Der Weltmeister hatte am Abend (Ortszeit) Spanien im Finale mit 1:0 bezwungen und damit den Olympiasieg unter Dach und Fach gebracht. Schon nach dem Schlusspfiff waren alle Dämme gebrochen, die Spieler tanzten auf dem Feld und gönnten sich den ein oder anderen Schluck Champagner.
Im Deutschen Haus erreichten die Feierlichkeiten dann ihren Höhepunkt. Unsere Goldjungs verlegten die Party einfach in einen Teich, wo sie sich gegenseitig mit Wasser vollspritzten. Bis in die frühen Morgenstunden herrschte Ausnahmezustand.

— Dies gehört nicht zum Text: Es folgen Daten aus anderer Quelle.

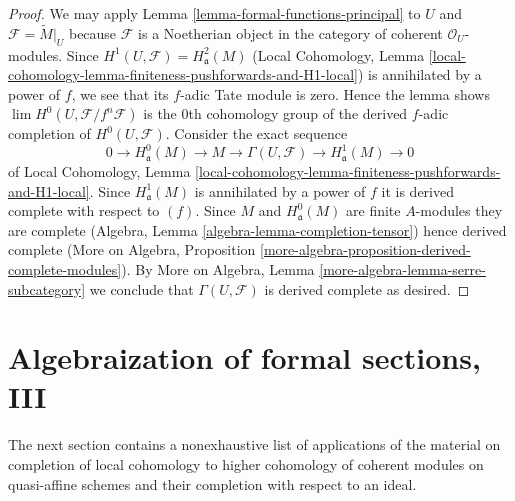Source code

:\begin{proof}
We may apply
Lemma \ref{lemma-formal-functions-principal}
to $U$ and $\mathcal{F} = \widetilde{M}|_U$
because $\mathcal{F}$ is a Noetherian object in
the category of coherent $\mathcal{O}_U$-modules.
Since $H^1(U, \mathcal{F}) = H^2_\mathfrak a(M)$
(Local Cohomology, Lemma
\ref{local-cohomology-lemma-finiteness-pushforwards-and-H1-local})
is annihilated by a power of $f$, we see that
its $f$-adic Tate module is zero.
Hence the lemma shows $\lim H^0(U, \mathcal{F}/f^n \mathcal{F})$
is the $0$th cohomology group of the
derived $f$-adic completion of $H^0(U, \mathcal{F})$.
Consider the exact sequence
$$
0 \to H^0_\mathfrak a(M) \to M \to
\Gamma(U, \mathcal{F}) \to H^1_\mathfrak a(M) \to 0
$$
of Local Cohomology, Lemma
\ref{local-cohomology-lemma-finiteness-pushforwards-and-H1-local}.
Since $H^1_\mathfrak a(M)$ is annihilated by a power of $f$
it is derived complete with respect to $(f)$.
Since $M$ and $H^0_\mathfrak a(M)$ are finite $A$-modules
they are complete
(Algebra, Lemma \ref{algebra-lemma-completion-tensor})
hence derived complete
(More on Algebra,
Proposition \ref{more-algebra-proposition-derived-complete-modules}).
By More on Algebra, Lemma \ref{more-algebra-lemma-serre-subcategory}
we conclude that $\Gamma(U, \mathcal{F})$ is derived complete
as desired.
\end{proof}







\section{Algebraization of formal sections, III}
\label{section-algebraization-sections-coherent-III}

\noindent
The next section contains a nonexhaustive list of
applications of the material
on completion of local cohomology to higher cohomology
of coherent modules on quasi-affine schemes and their
completion with respect to an ideal.

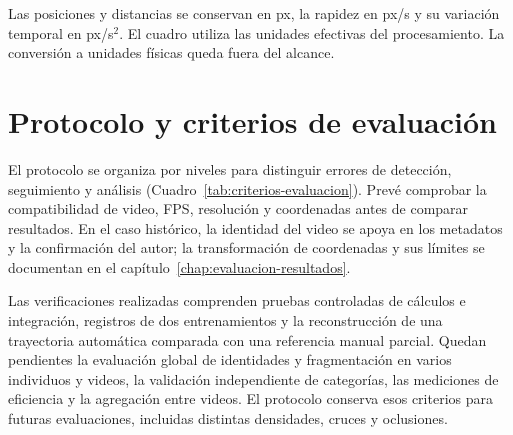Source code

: Las posiciones y distancias se conservan en px, la rapidez en px/s y su variación temporal en px/s$^2$. El cuadro utiliza las unidades efectivas del procesamiento. La conversión a unidades físicas queda fuera del alcance.

\section{Protocolo y criterios de evaluación}

El protocolo se organiza por niveles para distinguir errores de detección, seguimiento y análisis (Cuadro~\ref{tab:criterios-evaluacion}). Prevé comprobar la compatibilidad de video, FPS, resolución y coordenadas antes de comparar resultados. En el caso histórico, la identidad del video se apoya en los metadatos y la confirmación del autor; la transformación de coordenadas y sus límites se documentan en el capítulo~\ref{chap:evaluacion-resultados}.

Las verificaciones realizadas comprenden pruebas controladas de cálculos e integración, registros de dos entrenamientos y la reconstrucción de una trayectoria automática comparada con una referencia manual parcial. Quedan pendientes la evaluación global de identidades y fragmentación en varios individuos y videos, la validación independiente de categorías, las mediciones de eficiencia y la agregación entre videos. El protocolo conserva esos criterios para futuras evaluaciones, incluidas distintas densidades, cruces y oclusiones.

Für Mittelfeldspieler Moritz Fürste war der Erfolg etwas ganz Besonderes. Er widmete den Olympiasieg seinem toten Vater Peter. "Ich hatte ihn immer im Kopf", sagte der 23-Jährige, "er hat bestimmt von oben zugesehen." Der Hamburger hat seinen Vater bei der Fährkatastrophe im September 1994 in der Ostsee verloren, als die "Estonia" auf der Fahrt von Tallinn nach Stockholm sank. Moritz Fürste war damals neun Jahre alt.

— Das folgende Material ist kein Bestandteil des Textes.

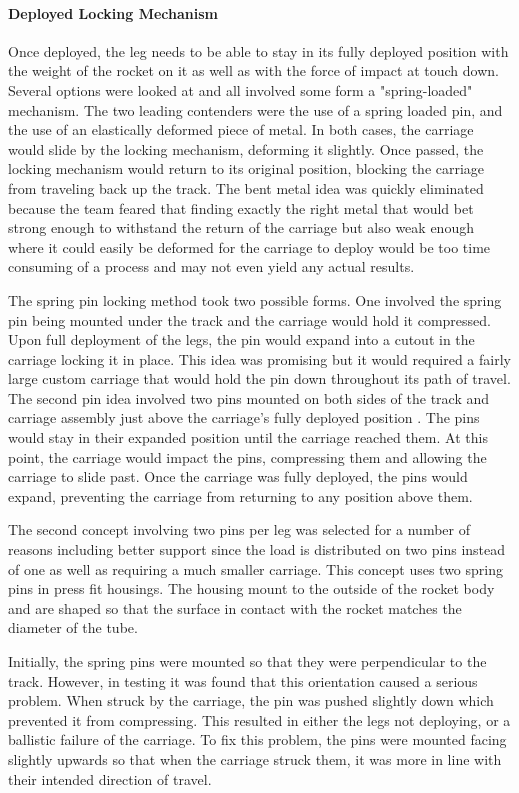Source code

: \paragraph{Deployed Locking Mechanism}
\label{legdeployedlockingmechanism}
Once deployed, the leg needs to be able to stay in its fully deployed position with the weight of the rocket on it as well as with the force of impact at touch down. Several options were looked at and all involved some form a "spring-loaded" mechanism. The two leading contenders were the use of a spring loaded pin, and the use of an elastically deformed piece of metal. In both cases, the carriage would slide by the locking mechanism, deforming it slightly. Once passed, the locking mechanism would return to its original position, blocking the carriage from traveling back up the track. The bent metal idea was quickly eliminated because the team feared that finding exactly the right metal that would bet strong enough to withstand the return of the carriage but also weak enough where it could easily be deformed for the carriage to deploy would be too time consuming of a process and may not even yield any actual results.

The spring pin locking method took two possible forms. One involved the spring pin being mounted under the track and the carriage would hold it compressed. Upon full deployment of the legs, the pin would expand into a cutout in the carriage locking it in place. This idea was promising but it would required a fairly large custom carriage that would hold the pin down throughout its path of travel. The second pin idea involved two pins mounted on both sides of the track and carriage assembly just above the carriage's fully deployed position . The pins would stay in their expanded position until the carriage reached them. At this point, the carriage would impact the pins, compressing them and allowing the carriage to slide past. Once the carriage was fully deployed, the pins would expand, preventing the carriage from returning to any position above them. 

The second concept involving two pins per leg was selected for a number of reasons including better support since the load is distributed on two pins instead of one as well as requiring a much smaller carriage. This concept uses two spring pins in press fit housings. The housing mount to the outside of the rocket body and are shaped so that the surface in contact with the rocket matches the diameter of the tube.

Initially, the spring pins were mounted so that they were perpendicular to the track. However, in testing it was found that this orientation caused a serious problem. When struck by the carriage, the pin was pushed slightly down which prevented it from compressing. This resulted in either the legs not deploying, or a ballistic failure of the carriage. To fix this problem, the pins were mounted facing slightly upwards so that when the carriage struck them, it was more in line with their intended direction of travel.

Bei der Feier nach dem 1:0-Endspielsieg über Spanien nahm Fürste im deutschen Haus auch seinen jüngeren Bruder Jonas in den Arm: "Das ist für Papa." Die Brüder vom Uhlenhorster HC wurden von ihrem Vater zum Hockeysport geführt, er brachte ihnen auch die ersten Techniken bei. "Ich habe nach dem Schlusspfiff meine Mutter auf der Tribüne gesehen", erzählte der Student der Werbewirtschaft, "sie hatte Tränen in den Augen und die Hände zum Himmel gestreckt."